しかし、デフレに後戻りする見込みがないとまでは言えないとしています。また、賃金・所得の伸びと比べると、個人消費の回復の力強さに欠けている点も課題であり、その背景には老後への不安など、将来の不確実性も関連しているとしています。さらには、米国の第二次トランプ政権による関税政策が、日本経済を直接的・間接的に下押しするリスクもあると指摘しています。
今後は「賃上げこそが成長戦略の要」との認識の下、①賃金を中心とした所得の増加が恒常的なものであると人々が認識できるようにすること②日本銀行の物価安定目標である2%を実現・維持し、賃金の伸びがこれを持続的に上回る状況が実現・定着すること③持続可能な社会保障制度を確立し、老後生活の不確実性をできるだけ解消すること、といった政策的観点が必要だと示しています。

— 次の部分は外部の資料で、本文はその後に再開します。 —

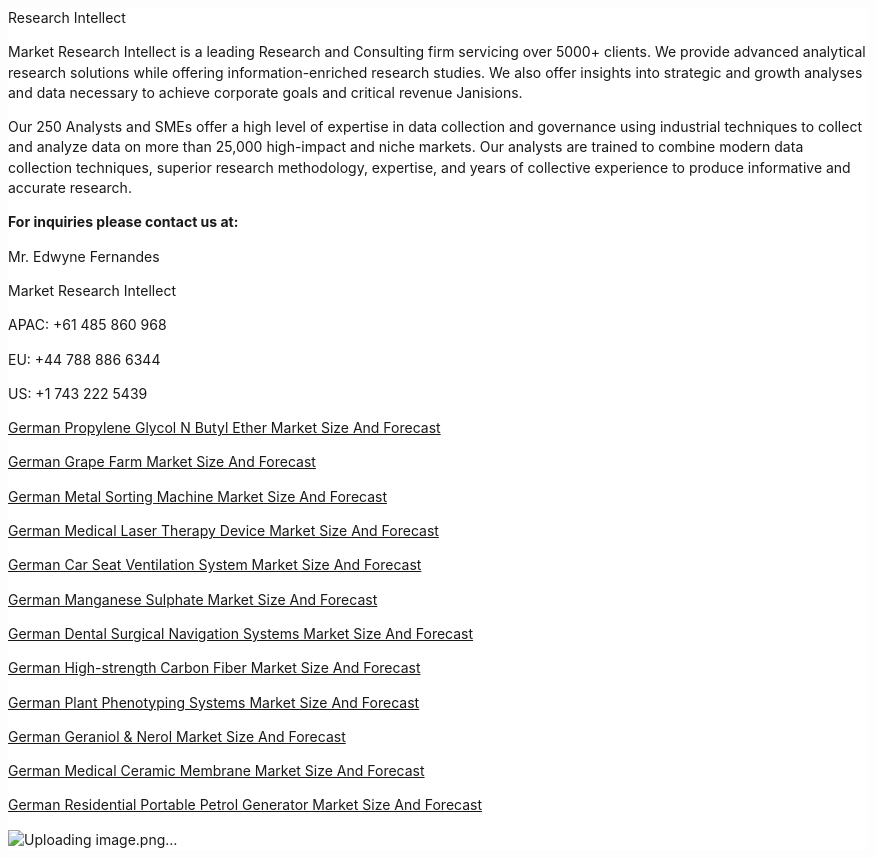 Research Intellect</span></strong></p><p><span class="">Market Research Intellect is a leading Research and Consulting firm servicing over 5000+ clients. We provide advanced analytical research solutions while offering information-enriched research studies.&nbsp;</span>We also offer insights into strategic and growth analyses and data necessary to achieve corporate goals and critical revenue Janisions.</p><p><span class="">Our 250 Analysts and SMEs offer a high level of expertise in data collection and governance using industrial techniques to collect and analyze data on more than 25,000 high-impact and niche markets. Our analysts are trained to combine modern data collection techniques, superior research methodology, expertise, and years of collective experience to produce informative and accurate research.</span></p><p><strong>For inquiries please contact us at:</strong></p><p>Mr. Edwyne Fernandes</p><p>Market Research Intellect</p><p>APAC: +61 485 860 968</p><p>EU: +44 788 886 6344</p><p>US: +1 743 222 5439</p><p><a href="https://github.com/Gabbarshing/BuzzTap/blob/main/Propylene-Glycol-N-Butyl-Ether-Market/China-Propylene-Glycol-N-Butyl-Ether-Market.md">German Propylene Glycol N Butyl Ether Market Size And Forecast</a></p><p><a href="https://github.com/Gabbarshing/BuzzTap/blob/main/Grape-Farm-Market/China-Grape-Farm-Market.md">German Grape Farm Market Size And Forecast</a></p><p><a href="https://github.com/Gabbarshing/BuzzTap/blob/main/Metal-Sorting-Machine-Market/China-Metal-Sorting-Machine-Market.md">German Metal Sorting Machine Market Size And Forecast</a></p><p><a href="https://github.com/Gabbarshing/BuzzTap/blob/main/Medical-Laser-Therapy-Device-Market/China-Medical-Laser-Therapy-Device-Market.md">German Medical Laser Therapy Device Market Size And Forecast</a></p><p><a href="https://github.com/Gabbarshing/BuzzTap/blob/main/Car-Seat-Ventilation-System-Market/China-Car-Seat-Ventilation-System-Market.md">German Car Seat Ventilation System Market Size And Forecast</a></p><p><a href="https://github.com/Gabbarshing/BuzzTap/blob/main/Manganese-Sulphate-Market/China-Manganese-Sulphate-Market.md">German Manganese Sulphate Market Size And Forecast</a></p><p><a href="https://github.com/Gabbarshing/BuzzTap/blob/main/Dental-Surgical-Navigation-Systems-Market/China-Dental-Surgical-Navigation-Systems-Market.md">German Dental Surgical Navigation Systems Market Size And Forecast</a></p><p><a href="https://github.com/Gabbarshing/BuzzTap/blob/main/High-strength-Carbon-Fiber-Market/China-High-strength-Carbon-Fiber-Market.md">German High-strength Carbon Fiber Market Size And Forecast</a></p><p><a href="https://github.com/Gabbarshing/BuzzTap/blob/main/Plant-Phenotyping-Systems-Market/China-Plant-Phenotyping-Systems-Market.md">German Plant Phenotyping Systems Market Size And Forecast</a></p><p><a href="https://github.com/Gabbarshing/BuzzTap/blob/main/Geraniol-&-Nerol-Market/China-Geraniol-&-Nerol-Market.md">German Geraniol & Nerol Market Size And Forecast</a></p><p><a href="https://github.com/Gabbarshing/BuzzTap/blob/main/Medical-Ceramic-Membrane-Market/China-Medical-Ceramic-Membrane-Market.md">German Medical Ceramic Membrane Market Size And Forecast</a></p><p><a href="https://github.com/Gabbarshing/BuzzTap/blob/main/Residential-Portable-Petrol-Generator-Market/China-Residential-Portable-Petrol-Generator-Market.md">German Residential Portable Petrol Generator Market Size And Forecast</a></p>
![Uploading image.png…]()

大企業と中小企業との賃金差は縮小傾向にあるものの、中小企業の間で賃上げ状況に二極化の兆しがあることも指摘されています。そこで、中小・小規模事業者の賃上げを促進するため、適切な価格転嫁や生産性向上、経営基盤を強化する事業承継・M&Aを後押しするなどの対応も求められると記しています。
また、労働市場は過去30年で大きく変容しているものの、転職希望の高さに対して転職を通じた労働移動が進まないといったミスマッチが依然として存在していることを指摘。そこで、データを示しながら、長時間労働の是正や転職未経験者へのサポートが転職活動のハードルを下げる可能性がある点などを示しています。また、新たな傾向として、スポットワーク(スマートフォンアプリ上での求人を通して短時間・単発で働くというもの)のサービスが、隙間時間を有効活用したい労働者と人材を柔軟に確保したい企業とのメリットが合致していることで急成長中だとしています。
その他の論点も含めて、報告書の全文は内閣府のウェブサイトに掲載されています。